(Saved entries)
-=-=-=-=-

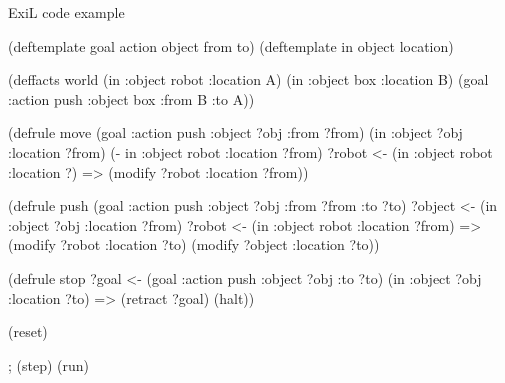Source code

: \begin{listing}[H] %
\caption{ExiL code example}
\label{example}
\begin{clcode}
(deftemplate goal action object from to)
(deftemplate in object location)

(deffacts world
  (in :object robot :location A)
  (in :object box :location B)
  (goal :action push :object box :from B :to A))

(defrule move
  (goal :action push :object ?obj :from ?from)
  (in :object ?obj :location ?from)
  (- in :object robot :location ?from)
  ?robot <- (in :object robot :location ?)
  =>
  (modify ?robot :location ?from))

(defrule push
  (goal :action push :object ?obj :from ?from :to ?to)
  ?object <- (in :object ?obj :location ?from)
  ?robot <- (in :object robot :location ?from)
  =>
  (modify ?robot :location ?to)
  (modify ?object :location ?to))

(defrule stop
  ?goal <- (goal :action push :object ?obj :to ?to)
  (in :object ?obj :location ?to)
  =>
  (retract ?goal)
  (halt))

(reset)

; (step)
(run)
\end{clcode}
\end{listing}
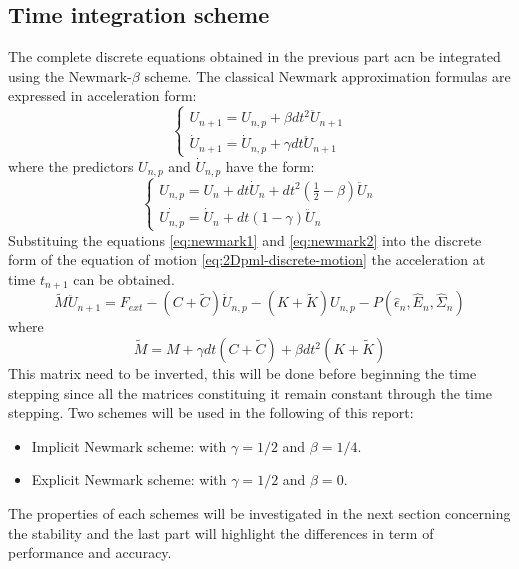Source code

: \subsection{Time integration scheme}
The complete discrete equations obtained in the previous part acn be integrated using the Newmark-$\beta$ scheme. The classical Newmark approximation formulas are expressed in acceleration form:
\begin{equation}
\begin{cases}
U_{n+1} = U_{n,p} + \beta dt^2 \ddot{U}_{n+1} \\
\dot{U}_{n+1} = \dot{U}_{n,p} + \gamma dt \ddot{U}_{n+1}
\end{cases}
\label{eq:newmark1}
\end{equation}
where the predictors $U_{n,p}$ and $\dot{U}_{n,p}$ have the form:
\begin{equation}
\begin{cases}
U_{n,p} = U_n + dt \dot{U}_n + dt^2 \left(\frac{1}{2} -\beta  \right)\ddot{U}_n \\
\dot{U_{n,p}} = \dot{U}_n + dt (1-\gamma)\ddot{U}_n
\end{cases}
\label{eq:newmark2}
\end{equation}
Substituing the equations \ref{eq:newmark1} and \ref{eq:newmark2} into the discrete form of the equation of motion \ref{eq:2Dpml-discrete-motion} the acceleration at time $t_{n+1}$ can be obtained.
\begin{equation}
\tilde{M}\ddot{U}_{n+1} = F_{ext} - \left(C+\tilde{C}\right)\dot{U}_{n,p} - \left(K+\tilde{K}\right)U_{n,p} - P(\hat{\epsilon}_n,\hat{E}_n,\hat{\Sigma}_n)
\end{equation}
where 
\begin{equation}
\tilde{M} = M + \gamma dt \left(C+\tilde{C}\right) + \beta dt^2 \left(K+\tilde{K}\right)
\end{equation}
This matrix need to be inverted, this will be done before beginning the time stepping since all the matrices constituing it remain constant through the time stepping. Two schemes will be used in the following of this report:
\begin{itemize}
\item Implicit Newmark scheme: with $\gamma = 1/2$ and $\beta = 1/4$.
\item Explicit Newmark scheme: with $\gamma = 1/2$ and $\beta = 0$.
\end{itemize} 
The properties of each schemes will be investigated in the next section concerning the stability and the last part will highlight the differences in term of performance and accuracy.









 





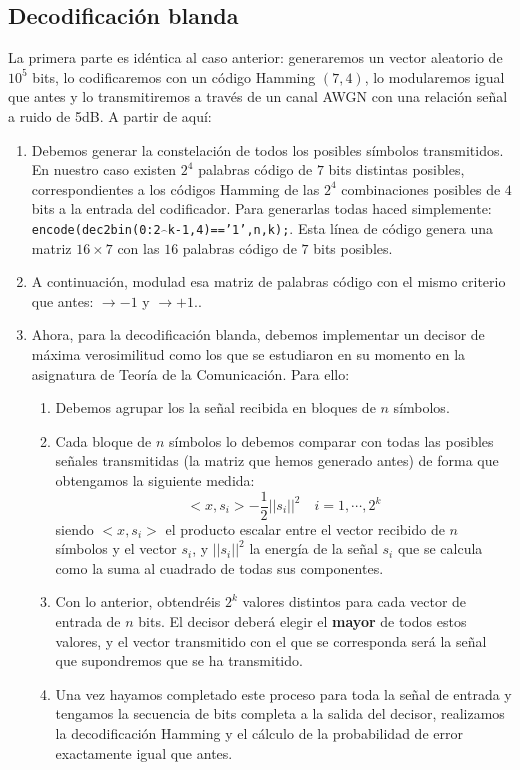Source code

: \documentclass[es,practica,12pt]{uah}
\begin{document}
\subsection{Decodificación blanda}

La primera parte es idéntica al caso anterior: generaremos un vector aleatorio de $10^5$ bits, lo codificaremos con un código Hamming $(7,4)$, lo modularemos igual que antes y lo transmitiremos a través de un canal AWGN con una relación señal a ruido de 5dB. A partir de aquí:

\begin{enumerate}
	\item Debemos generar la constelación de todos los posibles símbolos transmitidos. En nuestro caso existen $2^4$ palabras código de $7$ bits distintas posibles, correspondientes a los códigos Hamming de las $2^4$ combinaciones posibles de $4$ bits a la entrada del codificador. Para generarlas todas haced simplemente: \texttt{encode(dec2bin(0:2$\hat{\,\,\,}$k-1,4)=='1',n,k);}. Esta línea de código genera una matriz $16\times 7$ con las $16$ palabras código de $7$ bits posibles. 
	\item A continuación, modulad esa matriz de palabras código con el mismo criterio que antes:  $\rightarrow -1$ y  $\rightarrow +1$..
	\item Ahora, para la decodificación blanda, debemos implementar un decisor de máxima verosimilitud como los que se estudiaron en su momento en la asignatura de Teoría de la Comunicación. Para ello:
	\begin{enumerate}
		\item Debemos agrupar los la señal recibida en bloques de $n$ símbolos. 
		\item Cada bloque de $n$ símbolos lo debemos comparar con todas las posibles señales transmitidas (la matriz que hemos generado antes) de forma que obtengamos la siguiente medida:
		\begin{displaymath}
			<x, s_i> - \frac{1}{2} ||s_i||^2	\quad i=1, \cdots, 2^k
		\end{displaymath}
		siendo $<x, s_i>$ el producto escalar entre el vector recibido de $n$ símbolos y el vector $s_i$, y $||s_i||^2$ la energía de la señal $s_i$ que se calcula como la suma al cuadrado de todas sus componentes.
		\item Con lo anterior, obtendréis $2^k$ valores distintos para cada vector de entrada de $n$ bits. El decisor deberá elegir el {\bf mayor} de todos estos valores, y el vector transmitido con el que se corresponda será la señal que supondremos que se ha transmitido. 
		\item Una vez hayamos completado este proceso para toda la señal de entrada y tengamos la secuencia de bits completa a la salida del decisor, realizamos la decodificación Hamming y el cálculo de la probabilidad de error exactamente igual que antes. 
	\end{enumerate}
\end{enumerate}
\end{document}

-=-=-=-=-

■ **TASK TO COMPLETE**
No picture belongs in the answer; the rest of the records must be repeated exactly.

■ **FINAL ANSWER**
Source code

: \begin{listing}[H] %
\caption{ExiL code example}
\label{example}
\begin{clcode}
(deftemplate goal action object from to)
(deftemplate in object location)

(deffacts world
  (in :object robot :location A)
  (in :object box :location B)
  (goal :action push :object box :from B :to A))

(defrule move
  (goal :action push :object ?obj :from ?from)
  (in :object ?obj :location ?from)
  (- in :object robot :location ?from)
  ?robot <- (in :object robot :location ?)
  =>
  (modify ?robot :location ?from))

(defrule push
  (goal :action push :object ?obj :from ?from :to ?to)
  ?object <- (in :object ?obj :location ?from)
  ?robot <- (in :object robot :location ?from)
  =>
  (modify ?robot :location ?to)
  (modify ?object :location ?to))

(defrule stop
  ?goal <- (goal :action push :object ?obj :to ?to)
  (in :object ?obj :location ?to)
  =>
  (retract ?goal)
  (halt))

(reset)

; (step)
(run)
\end{clcode}
\end{listing}
Source code

: \subsection{Time integration scheme}
The complete discrete equations obtained in the previous part acn be integrated using the Newmark-$\beta$ scheme. The classical Newmark approximation formulas are expressed in acceleration form:
\begin{equation}
\begin{cases}
U_{n+1} = U_{n,p} + \beta dt^2 \ddot{U}_{n+1} \\
\dot{U}_{n+1} = \dot{U}_{n,p} + \gamma dt \ddot{U}_{n+1}
\end{cases}
\label{eq:newmark1}
\end{equation}
where the predictors $U_{n,p}$ and $\dot{U}_{n,p}$ have the form:
\begin{equation}
\begin{cases}
U_{n,p} = U_n + dt \dot{U}_n + dt^2 \left(\frac{1}{2} -\beta  \right)\ddot{U}_n \\
\dot{U_{n,p}} = \dot{U}_n + dt (1-\gamma)\ddot{U}_n
\end{cases}
\label{eq:newmark2}
\end{equation}
Substituing the equations \ref{eq:newmark1} and \ref{eq:newmark2} into the discrete form of the equation of motion \ref{eq:2Dpml-discrete-motion} the acceleration at time $t_{n+1}$ can be obtained.
\begin{equation}
\tilde{M}\ddot{U}_{n+1} = F_{ext} - \left(C+\tilde{C}\right)\dot{U}_{n,p} - \left(K+\tilde{K}\right)U_{n,p} - P(\hat{\epsilon}_n,\hat{E}_n,\hat{\Sigma}_n)
\end{equation}
where 
\begin{equation}
\tilde{M} = M + \gamma dt \left(C+\tilde{C}\right) + \beta dt^2 \left(K+\tilde{K}\right)
\end{equation}
This matrix need to be inverted, this will be done before beginning the time stepping since all the matrices constituing it remain constant through the time stepping. Two schemes will be used in the following of this report:
\begin{itemize}
\item Implicit Newmark scheme: with $\gamma = 1/2$ and $\beta = 1/4$.
\item Explicit Newmark scheme: with $\gamma = 1/2$ and $\beta = 0$.
\end{itemize} 
The properties of each schemes will be investigated in the next section concerning the stability and the last part will highlight the differences in term of performance and accuracy.









 





Source code

: \documentclass[es,practica,12pt]{uah}
\begin{document}
\subsection{Decodificación blanda}

La primera parte es idéntica al caso anterior: generaremos un vector aleatorio de $10^5$ bits, lo codificaremos con un código Hamming $(7,4)$, lo modularemos igual que antes y lo transmitiremos a través de un canal AWGN con una relación señal a ruido de 5dB. A partir de aquí:

\begin{enumerate}
	\item Debemos generar la constelación de todos los posibles símbolos transmitidos. En nuestro caso existen $2^4$ palabras código de $7$ bits distintas posibles, correspondientes a los códigos Hamming de las $2^4$ combinaciones posibles de $4$ bits a la entrada del codificador. Para generarlas todas haced simplemente: \texttt{encode(dec2bin(0:2$\hat{\,\,\,}$k-1,4)=='1',n,k);}. Esta línea de código genera una matriz $16\times 7$ con las $16$ palabras código de $7$ bits posibles. 
	\item A continuación, modulad esa matriz de palabras código con el mismo criterio que antes:  $\rightarrow -1$ y  $\rightarrow +1$..
	\item Ahora, para la decodificación blanda, debemos implementar un decisor de máxima verosimilitud como los que se estudiaron en su momento en la asignatura de Teoría de la Comunicación. Para ello:
	\begin{enumerate}
		\item Debemos agrupar los la señal recibida en bloques de $n$ símbolos. 
		\item Cada bloque de $n$ símbolos lo debemos comparar con todas las posibles señales transmitidas (la matriz que hemos generado antes) de forma que obtengamos la siguiente medida:
		\begin{displaymath}
			<x, s_i> - \frac{1}{2} ||s_i||^2	\quad i=1, \cdots, 2^k
		\end{displaymath}
		siendo $<x, s_i>$ el producto escalar entre el vector recibido de $n$ símbolos y el vector $s_i$, y $||s_i||^2$ la energía de la señal $s_i$ que se calcula como la suma al cuadrado de todas sus componentes.
		\item Con lo anterior, obtendréis $2^k$ valores distintos para cada vector de entrada de $n$ bits. El decisor deberá elegir el {\bf mayor} de todos estos valores, y el vector transmitido con el que se corresponda será la señal que supondremos que se ha transmitido. 
		\item Una vez hayamos completado este proceso para toda la señal de entrada y tengamos la secuencia de bits completa a la salida del decisor, realizamos la decodificación Hamming y el cálculo de la probabilidad de error exactamente igual que antes. 
	\end{enumerate}
\end{enumerate}
\end{document}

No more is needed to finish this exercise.